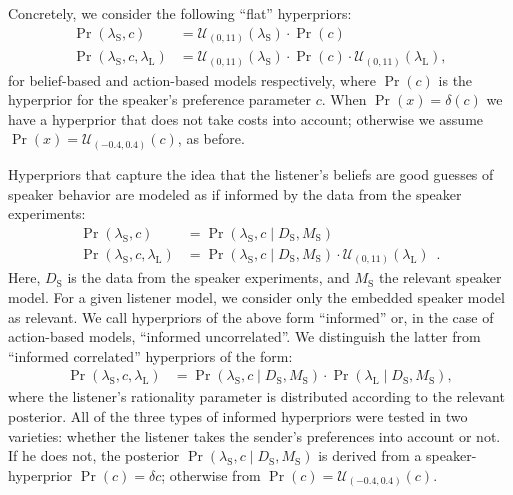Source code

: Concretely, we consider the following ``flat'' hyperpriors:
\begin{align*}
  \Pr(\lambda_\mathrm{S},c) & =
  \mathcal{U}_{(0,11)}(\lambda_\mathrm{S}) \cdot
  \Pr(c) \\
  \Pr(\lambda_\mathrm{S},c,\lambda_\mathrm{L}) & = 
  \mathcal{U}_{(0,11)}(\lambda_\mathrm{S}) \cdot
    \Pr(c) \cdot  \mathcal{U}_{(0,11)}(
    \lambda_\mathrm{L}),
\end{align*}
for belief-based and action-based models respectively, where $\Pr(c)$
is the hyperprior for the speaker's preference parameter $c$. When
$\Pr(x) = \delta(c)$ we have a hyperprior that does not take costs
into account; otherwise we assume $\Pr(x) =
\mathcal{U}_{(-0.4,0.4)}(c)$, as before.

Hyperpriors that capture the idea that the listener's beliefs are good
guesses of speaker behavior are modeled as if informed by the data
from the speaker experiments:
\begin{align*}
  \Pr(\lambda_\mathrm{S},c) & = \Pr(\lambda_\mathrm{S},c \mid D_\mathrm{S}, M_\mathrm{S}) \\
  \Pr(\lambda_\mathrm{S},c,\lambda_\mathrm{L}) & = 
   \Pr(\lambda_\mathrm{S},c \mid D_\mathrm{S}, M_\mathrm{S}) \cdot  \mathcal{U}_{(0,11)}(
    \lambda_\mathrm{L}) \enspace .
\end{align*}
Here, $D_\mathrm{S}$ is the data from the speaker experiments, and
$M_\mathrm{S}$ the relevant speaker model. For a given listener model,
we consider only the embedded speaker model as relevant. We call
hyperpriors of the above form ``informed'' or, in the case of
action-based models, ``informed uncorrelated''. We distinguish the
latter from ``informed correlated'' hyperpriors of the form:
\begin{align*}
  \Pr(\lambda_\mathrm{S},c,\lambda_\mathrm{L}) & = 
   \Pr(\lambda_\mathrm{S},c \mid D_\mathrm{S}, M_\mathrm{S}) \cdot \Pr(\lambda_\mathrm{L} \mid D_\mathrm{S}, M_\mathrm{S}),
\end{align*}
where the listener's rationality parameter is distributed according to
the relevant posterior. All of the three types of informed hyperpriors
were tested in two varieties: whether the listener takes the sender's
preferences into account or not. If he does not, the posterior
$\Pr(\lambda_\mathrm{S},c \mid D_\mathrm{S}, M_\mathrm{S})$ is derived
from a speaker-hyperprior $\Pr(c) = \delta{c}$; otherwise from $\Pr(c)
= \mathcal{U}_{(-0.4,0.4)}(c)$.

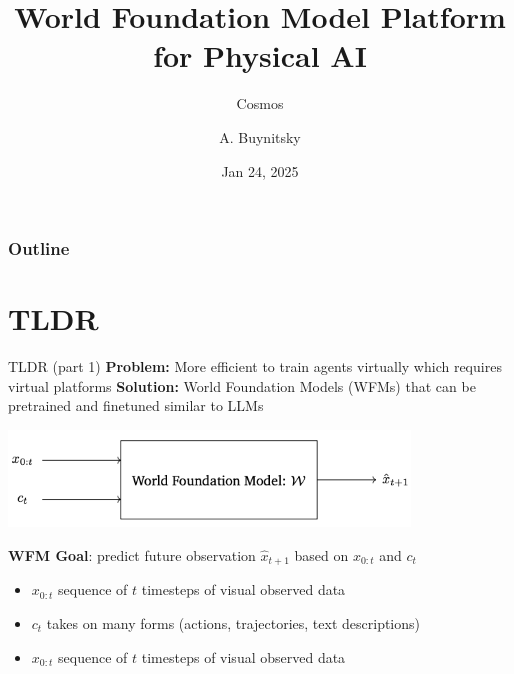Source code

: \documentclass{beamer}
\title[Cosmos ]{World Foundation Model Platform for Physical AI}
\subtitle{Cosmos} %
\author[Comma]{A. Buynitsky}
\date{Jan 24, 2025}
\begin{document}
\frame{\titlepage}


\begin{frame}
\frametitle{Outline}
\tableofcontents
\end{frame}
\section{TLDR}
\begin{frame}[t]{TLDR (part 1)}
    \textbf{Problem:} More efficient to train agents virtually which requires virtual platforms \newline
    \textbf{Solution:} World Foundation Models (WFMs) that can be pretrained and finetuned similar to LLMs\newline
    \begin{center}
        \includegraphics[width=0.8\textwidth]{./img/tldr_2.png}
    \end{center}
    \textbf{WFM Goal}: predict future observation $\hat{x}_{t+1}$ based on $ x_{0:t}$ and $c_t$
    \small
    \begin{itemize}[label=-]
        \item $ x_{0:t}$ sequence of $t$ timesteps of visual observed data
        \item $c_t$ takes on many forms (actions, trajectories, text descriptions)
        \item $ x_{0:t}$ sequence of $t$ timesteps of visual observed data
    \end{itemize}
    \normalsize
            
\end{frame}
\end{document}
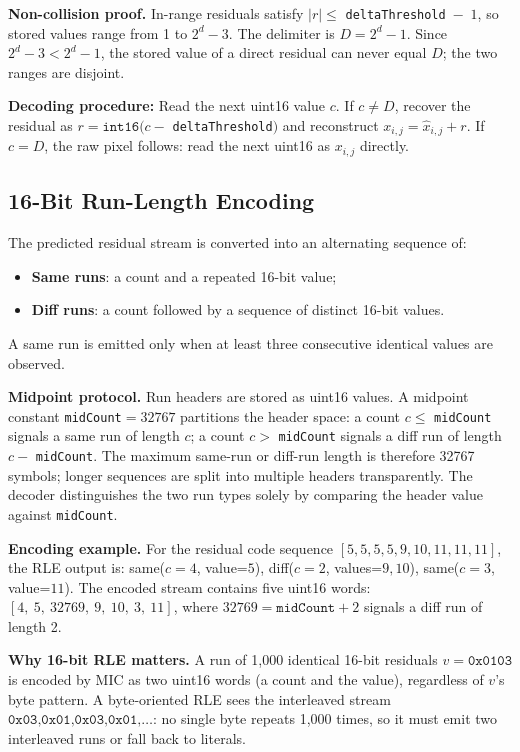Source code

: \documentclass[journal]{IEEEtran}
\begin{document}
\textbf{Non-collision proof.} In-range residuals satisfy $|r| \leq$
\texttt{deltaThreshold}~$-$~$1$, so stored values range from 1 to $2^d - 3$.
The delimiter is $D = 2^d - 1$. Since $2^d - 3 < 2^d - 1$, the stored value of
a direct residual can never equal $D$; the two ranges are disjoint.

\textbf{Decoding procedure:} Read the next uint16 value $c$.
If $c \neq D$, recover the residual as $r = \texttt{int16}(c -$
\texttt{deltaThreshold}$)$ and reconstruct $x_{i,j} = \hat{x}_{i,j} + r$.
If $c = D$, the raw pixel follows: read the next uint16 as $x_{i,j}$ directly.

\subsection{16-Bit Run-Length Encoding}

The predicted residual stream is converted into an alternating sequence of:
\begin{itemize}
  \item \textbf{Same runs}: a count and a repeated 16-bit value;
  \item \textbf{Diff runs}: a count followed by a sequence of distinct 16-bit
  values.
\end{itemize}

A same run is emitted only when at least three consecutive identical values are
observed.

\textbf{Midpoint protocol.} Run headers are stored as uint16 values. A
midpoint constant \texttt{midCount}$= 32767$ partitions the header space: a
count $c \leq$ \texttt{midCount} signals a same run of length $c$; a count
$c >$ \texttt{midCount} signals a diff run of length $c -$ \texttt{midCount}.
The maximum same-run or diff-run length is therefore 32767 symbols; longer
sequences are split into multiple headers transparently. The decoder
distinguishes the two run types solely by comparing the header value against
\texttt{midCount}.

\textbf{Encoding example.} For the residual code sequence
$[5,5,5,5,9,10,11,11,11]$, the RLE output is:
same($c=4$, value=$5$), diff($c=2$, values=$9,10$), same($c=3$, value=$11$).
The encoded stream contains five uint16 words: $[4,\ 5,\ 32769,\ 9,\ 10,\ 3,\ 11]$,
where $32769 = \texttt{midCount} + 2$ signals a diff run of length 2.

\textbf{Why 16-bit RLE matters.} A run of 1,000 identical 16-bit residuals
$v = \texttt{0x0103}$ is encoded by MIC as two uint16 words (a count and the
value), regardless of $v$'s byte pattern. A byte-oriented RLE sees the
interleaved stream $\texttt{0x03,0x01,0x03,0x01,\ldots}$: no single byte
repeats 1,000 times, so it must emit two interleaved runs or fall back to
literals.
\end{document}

========================

* [What the task requires]: A faithful, word-for-word copy of the records above, pictures left out, is the answer.

* [Answer to the problem]:
Source code

: Concretely, we consider the following ``flat'' hyperpriors:
\begin{align*}
  \Pr(\lambda_\mathrm{S},c) & =
  \mathcal{U}_{(0,11)}(\lambda_\mathrm{S}) \cdot
  \Pr(c) \\
  \Pr(\lambda_\mathrm{S},c,\lambda_\mathrm{L}) & = 
  \mathcal{U}_{(0,11)}(\lambda_\mathrm{S}) \cdot
    \Pr(c) \cdot  \mathcal{U}_{(0,11)}(
    \lambda_\mathrm{L}),
\end{align*}
for belief-based and action-based models respectively, where $\Pr(c)$
is the hyperprior for the speaker's preference parameter $c$. When
$\Pr(x) = \delta(c)$ we have a hyperprior that does not take costs
into account; otherwise we assume $\Pr(x) =
\mathcal{U}_{(-0.4,0.4)}(c)$, as before.

Hyperpriors that capture the idea that the listener's beliefs are good
guesses of speaker behavior are modeled as if informed by the data
from the speaker experiments:
\begin{align*}
  \Pr(\lambda_\mathrm{S},c) & = \Pr(\lambda_\mathrm{S},c \mid D_\mathrm{S}, M_\mathrm{S}) \\
  \Pr(\lambda_\mathrm{S},c,\lambda_\mathrm{L}) & = 
   \Pr(\lambda_\mathrm{S},c \mid D_\mathrm{S}, M_\mathrm{S}) \cdot  \mathcal{U}_{(0,11)}(
    \lambda_\mathrm{L}) \enspace .
\end{align*}
Here, $D_\mathrm{S}$ is the data from the speaker experiments, and
$M_\mathrm{S}$ the relevant speaker model. For a given listener model,
we consider only the embedded speaker model as relevant. We call
hyperpriors of the above form ``informed'' or, in the case of
action-based models, ``informed uncorrelated''. We distinguish the
latter from ``informed correlated'' hyperpriors of the form:
\begin{align*}
  \Pr(\lambda_\mathrm{S},c,\lambda_\mathrm{L}) & = 
   \Pr(\lambda_\mathrm{S},c \mid D_\mathrm{S}, M_\mathrm{S}) \cdot \Pr(\lambda_\mathrm{L} \mid D_\mathrm{S}, M_\mathrm{S}),
\end{align*}
where the listener's rationality parameter is distributed according to
the relevant posterior. All of the three types of informed hyperpriors
were tested in two varieties: whether the listener takes the sender's
preferences into account or not. If he does not, the posterior
$\Pr(\lambda_\mathrm{S},c \mid D_\mathrm{S}, M_\mathrm{S})$ is derived
from a speaker-hyperprior $\Pr(c) = \delta{c}$; otherwise from $\Pr(c)
= \mathcal{U}_{(-0.4,0.4)}(c)$.

Source code

: \documentclass{beamer}
\title[Cosmos ]{World Foundation Model Platform for Physical AI}
\subtitle{Cosmos} %
\author[Comma]{A. Buynitsky}
\date{Jan 24, 2025}
\begin{document}
\frame{\titlepage}


\begin{frame}
\frametitle{Outline}
\tableofcontents
\end{frame}
\section{TLDR}
\begin{frame}[t]{TLDR (part 1)}
    \textbf{Problem:} More efficient to train agents virtually which requires virtual platforms \newline
    \textbf{Solution:} World Foundation Models (WFMs) that can be pretrained and finetuned similar to LLMs\newline
    \begin{center}
        \includegraphics[width=0.8\textwidth]{./img/tldr_2.png}
    \end{center}
    \textbf{WFM Goal}: predict future observation $\hat{x}_{t+1}$ based on $ x_{0:t}$ and $c_t$
    \small
    \begin{itemize}[label=-]
        \item $ x_{0:t}$ sequence of $t$ timesteps of visual observed data
        \item $c_t$ takes on many forms (actions, trajectories, text descriptions)
        \item $ x_{0:t}$ sequence of $t$ timesteps of visual observed data
    \end{itemize}
    \normalsize
            
\end{frame}
\end{document}
Source code

: \documentclass[journal]{IEEEtran}
\begin{document}
\textbf{Non-collision proof.} In-range residuals satisfy $|r| \leq$
\texttt{deltaThreshold}~$-$~$1$, so stored values range from 1 to $2^d - 3$.
The delimiter is $D = 2^d - 1$. Since $2^d - 3 < 2^d - 1$, the stored value of
a direct residual can never equal $D$; the two ranges are disjoint.

\textbf{Decoding procedure:} Read the next uint16 value $c$.
If $c \neq D$, recover the residual as $r = \texttt{int16}(c -$
\texttt{deltaThreshold}$)$ and reconstruct $x_{i,j} = \hat{x}_{i,j} + r$.
If $c = D$, the raw pixel follows: read the next uint16 as $x_{i,j}$ directly.

\subsection{16-Bit Run-Length Encoding}

The predicted residual stream is converted into an alternating sequence of:
\begin{itemize}
  \item \textbf{Same runs}: a count and a repeated 16-bit value;
  \item \textbf{Diff runs}: a count followed by a sequence of distinct 16-bit
  values.
\end{itemize}

A same run is emitted only when at least three consecutive identical values are
observed.

\textbf{Midpoint protocol.} Run headers are stored as uint16 values. A
midpoint constant \texttt{midCount}$= 32767$ partitions the header space: a
count $c \leq$ \texttt{midCount} signals a same run of length $c$; a count
$c >$ \texttt{midCount} signals a diff run of length $c -$ \texttt{midCount}.
The maximum same-run or diff-run length is therefore 32767 symbols; longer
sequences are split into multiple headers transparently. The decoder
distinguishes the two run types solely by comparing the header value against
\texttt{midCount}.

\textbf{Encoding example.} For the residual code sequence
$[5,5,5,5,9,10,11,11,11]$, the RLE output is:
same($c=4$, value=$5$), diff($c=2$, values=$9,10$), same($c=3$, value=$11$).
The encoded stream contains five uint16 words: $[4,\ 5,\ 32769,\ 9,\ 10,\ 3,\ 11]$,
where $32769 = \texttt{midCount} + 2$ signals a diff run of length 2.

\textbf{Why 16-bit RLE matters.} A run of 1,000 identical 16-bit residuals
$v = \texttt{0x0103}$ is encoded by MIC as two uint16 words (a count and the
value), regardless of $v$'s byte pattern. A byte-oriented RLE sees the
interleaved stream $\texttt{0x03,0x01,0x03,0x01,\ldots}$: no single byte
repeats 1,000 times, so it must emit two interleaved runs or fall back to
literals.
\end{document}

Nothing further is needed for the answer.